Task> Write out, word for word, the part of the listing below that opens with the line containing "- indiquer que" and closes with the line containing "# note : pull = fetch + merge", keeping both of those lines and adding no others.

Data extracts>
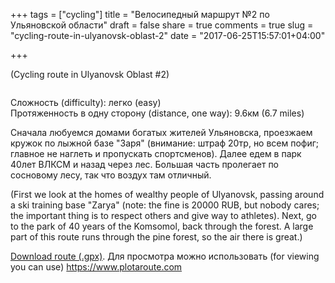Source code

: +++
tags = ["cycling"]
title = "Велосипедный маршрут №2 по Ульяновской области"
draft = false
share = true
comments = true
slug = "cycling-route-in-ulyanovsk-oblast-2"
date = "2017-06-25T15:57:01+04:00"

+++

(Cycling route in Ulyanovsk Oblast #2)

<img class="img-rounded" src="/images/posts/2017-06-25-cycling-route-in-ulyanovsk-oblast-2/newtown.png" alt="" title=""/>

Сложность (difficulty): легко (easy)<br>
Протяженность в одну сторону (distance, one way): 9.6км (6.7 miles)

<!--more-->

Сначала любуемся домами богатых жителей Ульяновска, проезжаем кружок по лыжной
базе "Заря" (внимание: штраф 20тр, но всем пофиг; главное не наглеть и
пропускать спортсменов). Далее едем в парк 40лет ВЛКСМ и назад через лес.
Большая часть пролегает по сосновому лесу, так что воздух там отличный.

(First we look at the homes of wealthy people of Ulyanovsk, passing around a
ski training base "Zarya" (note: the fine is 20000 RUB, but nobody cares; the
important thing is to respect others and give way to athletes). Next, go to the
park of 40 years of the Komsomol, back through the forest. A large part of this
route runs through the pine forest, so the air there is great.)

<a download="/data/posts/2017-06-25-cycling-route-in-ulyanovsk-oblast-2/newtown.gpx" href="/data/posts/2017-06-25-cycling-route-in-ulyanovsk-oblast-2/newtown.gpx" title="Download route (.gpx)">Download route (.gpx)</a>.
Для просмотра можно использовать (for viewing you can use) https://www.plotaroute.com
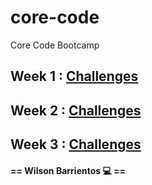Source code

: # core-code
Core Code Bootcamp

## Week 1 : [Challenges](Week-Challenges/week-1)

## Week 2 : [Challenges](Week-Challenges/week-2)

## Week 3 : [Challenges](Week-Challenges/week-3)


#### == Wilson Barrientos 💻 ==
==
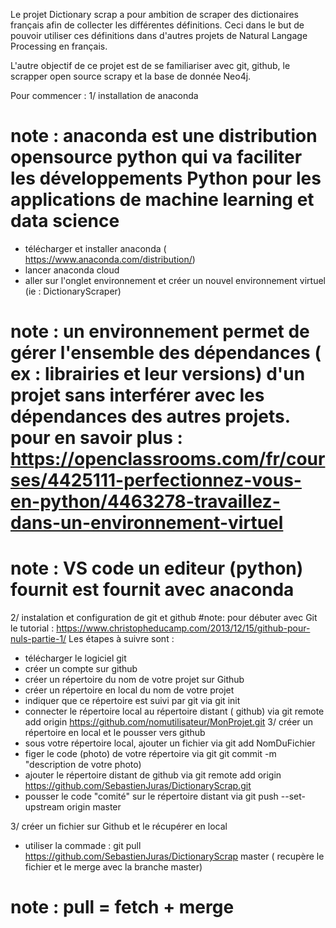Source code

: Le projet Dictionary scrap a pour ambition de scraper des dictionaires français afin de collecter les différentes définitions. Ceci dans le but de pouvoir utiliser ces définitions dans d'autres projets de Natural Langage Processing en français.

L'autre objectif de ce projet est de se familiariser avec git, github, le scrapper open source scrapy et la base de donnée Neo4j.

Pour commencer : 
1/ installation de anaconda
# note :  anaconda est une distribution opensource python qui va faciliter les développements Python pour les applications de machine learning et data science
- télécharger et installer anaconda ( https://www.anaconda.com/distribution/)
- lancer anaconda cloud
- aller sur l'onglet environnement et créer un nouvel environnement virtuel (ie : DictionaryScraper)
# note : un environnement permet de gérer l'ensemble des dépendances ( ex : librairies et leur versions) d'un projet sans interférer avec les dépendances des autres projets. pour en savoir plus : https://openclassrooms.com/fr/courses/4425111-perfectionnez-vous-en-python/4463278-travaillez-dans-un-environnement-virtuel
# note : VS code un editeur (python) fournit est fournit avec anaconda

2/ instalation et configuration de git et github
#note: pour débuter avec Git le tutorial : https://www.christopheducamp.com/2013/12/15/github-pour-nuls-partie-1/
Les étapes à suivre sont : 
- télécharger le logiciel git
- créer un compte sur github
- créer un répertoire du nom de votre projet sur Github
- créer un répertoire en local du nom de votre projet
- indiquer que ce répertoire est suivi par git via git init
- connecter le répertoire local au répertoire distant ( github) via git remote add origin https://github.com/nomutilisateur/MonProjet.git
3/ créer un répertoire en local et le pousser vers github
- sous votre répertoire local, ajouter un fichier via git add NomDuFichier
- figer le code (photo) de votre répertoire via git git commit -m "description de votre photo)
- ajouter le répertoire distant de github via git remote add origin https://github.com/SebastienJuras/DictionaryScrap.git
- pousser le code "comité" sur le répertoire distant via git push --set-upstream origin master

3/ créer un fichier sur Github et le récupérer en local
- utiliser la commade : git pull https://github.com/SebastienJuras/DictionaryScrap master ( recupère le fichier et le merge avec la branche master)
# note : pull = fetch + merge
* * *
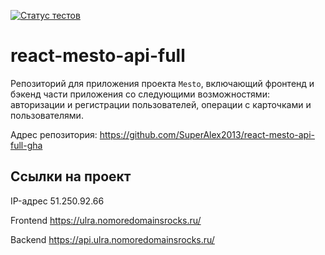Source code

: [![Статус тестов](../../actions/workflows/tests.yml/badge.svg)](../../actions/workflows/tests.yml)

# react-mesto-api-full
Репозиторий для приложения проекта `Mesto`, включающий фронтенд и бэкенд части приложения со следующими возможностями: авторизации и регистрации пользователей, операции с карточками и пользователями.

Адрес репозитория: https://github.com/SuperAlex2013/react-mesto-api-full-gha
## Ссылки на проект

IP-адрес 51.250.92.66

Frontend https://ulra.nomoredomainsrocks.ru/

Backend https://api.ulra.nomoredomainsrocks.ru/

Written response>
- indiquer que ce répertoire est suivi par git via git init
- connecter le répertoire local au répertoire distant ( github) via git remote add origin https://github.com/nomutilisateur/MonProjet.git
3/ créer un répertoire en local et le pousser vers github
- sous votre répertoire local, ajouter un fichier via git add NomDuFichier
- figer le code (photo) de votre répertoire via git git commit -m "description de votre photo)
- ajouter le répertoire distant de github via git remote add origin https://github.com/SebastienJuras/DictionaryScrap.git
- pousser le code "comité" sur le répertoire distant via git push --set-upstream origin master

3/ créer un fichier sur Github et le récupérer en local
- utiliser la commade : git pull https://github.com/SebastienJuras/DictionaryScrap master ( recupère le fichier et le merge avec la branche master)
# note : pull = fetch + merge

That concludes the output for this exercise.